◆ **WHAT TO WORK ON**
Two lines mark the range in the entries below: the one holding "- コンパクトでわかりやすいコンパイラコード" and the one holding "- [チートシート](htt". Set down those two and all lines between them, exactly.

◆ **SUPPLIED INFORMATION**
__________
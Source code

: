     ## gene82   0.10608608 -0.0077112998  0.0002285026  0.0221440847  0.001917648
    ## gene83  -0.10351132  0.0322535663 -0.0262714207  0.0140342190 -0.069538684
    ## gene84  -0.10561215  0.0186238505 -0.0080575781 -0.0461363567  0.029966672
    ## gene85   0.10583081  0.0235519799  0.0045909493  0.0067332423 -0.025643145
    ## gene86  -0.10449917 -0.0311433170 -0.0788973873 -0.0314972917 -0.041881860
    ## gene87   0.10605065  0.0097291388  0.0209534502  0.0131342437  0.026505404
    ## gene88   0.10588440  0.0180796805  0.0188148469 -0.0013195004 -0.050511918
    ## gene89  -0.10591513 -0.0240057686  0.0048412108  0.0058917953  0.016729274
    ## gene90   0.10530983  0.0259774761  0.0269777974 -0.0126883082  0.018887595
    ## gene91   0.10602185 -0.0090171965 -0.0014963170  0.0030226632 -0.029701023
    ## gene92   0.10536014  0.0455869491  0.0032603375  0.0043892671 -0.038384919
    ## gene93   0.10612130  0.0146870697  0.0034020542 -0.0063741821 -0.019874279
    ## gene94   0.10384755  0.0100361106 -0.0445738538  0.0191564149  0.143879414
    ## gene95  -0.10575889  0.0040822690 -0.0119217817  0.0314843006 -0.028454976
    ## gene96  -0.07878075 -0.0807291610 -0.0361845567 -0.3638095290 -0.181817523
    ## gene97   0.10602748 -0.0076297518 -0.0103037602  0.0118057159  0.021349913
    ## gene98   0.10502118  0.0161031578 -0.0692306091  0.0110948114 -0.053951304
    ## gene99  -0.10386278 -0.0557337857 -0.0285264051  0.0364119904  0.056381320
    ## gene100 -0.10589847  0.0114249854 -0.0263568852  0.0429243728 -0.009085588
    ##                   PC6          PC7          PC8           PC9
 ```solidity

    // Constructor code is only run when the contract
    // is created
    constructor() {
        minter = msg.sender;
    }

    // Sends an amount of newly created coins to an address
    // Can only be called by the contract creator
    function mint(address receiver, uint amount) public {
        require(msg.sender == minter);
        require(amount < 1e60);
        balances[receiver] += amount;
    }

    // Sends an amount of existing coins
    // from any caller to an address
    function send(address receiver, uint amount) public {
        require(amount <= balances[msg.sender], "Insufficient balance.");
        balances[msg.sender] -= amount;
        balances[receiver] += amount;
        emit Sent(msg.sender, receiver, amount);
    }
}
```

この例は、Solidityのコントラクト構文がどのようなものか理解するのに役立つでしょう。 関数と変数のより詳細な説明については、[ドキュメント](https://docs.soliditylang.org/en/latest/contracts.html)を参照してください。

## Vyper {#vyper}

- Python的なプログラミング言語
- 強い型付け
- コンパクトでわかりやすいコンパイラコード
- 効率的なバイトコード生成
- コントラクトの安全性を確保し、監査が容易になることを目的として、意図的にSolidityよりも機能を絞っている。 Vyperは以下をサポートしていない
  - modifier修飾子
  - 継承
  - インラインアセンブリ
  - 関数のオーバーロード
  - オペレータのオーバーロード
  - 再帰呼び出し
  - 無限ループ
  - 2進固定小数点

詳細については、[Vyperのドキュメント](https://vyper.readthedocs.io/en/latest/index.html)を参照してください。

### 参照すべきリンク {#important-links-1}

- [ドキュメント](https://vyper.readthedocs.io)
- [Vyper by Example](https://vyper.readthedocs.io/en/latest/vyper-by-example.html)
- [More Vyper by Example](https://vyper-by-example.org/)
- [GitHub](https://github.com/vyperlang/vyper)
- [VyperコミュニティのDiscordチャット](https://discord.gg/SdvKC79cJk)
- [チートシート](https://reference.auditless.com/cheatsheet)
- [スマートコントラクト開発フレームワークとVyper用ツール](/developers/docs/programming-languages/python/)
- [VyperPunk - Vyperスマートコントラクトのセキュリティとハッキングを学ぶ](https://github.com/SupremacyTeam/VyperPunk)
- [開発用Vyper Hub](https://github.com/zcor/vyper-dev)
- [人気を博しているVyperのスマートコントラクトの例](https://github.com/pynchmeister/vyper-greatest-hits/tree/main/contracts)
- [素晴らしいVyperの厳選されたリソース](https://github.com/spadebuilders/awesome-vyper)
__________
◆ **OUTPUT**
- コンパクトでわかりやすいコンパイラコード
- 効率的なバイトコード生成
- コントラクトの安全性を確保し、監査が容易になることを目的として、意図的にSolidityよりも機能を絞っている。 Vyperは以下をサポートしていない
  - modifier修飾子
  - 継承
  - インラインアセンブリ
  - 関数のオーバーロード
  - オペレータのオーバーロード
  - 再帰呼び出し
  - 無限ループ
  - 2進固定小数点

詳細については、[Vyperのドキュメント](https://vyper.readthedocs.io/en/latest/index.html)を参照してください。

### 参照すべきリンク {#important-links-1}

- [ドキュメント](https://vyper.readthedocs.io)
- [Vyper by Example](https://vyper.readthedocs.io/en/latest/vyper-by-example.html)
- [More Vyper by Example](https://vyper-by-example.org/)
- [GitHub](https://github.com/vyperlang/vyper)
- [VyperコミュニティのDiscordチャット](https://discord.gg/SdvKC79cJk)
- [チートシート](https://reference.auditless.com/cheatsheet)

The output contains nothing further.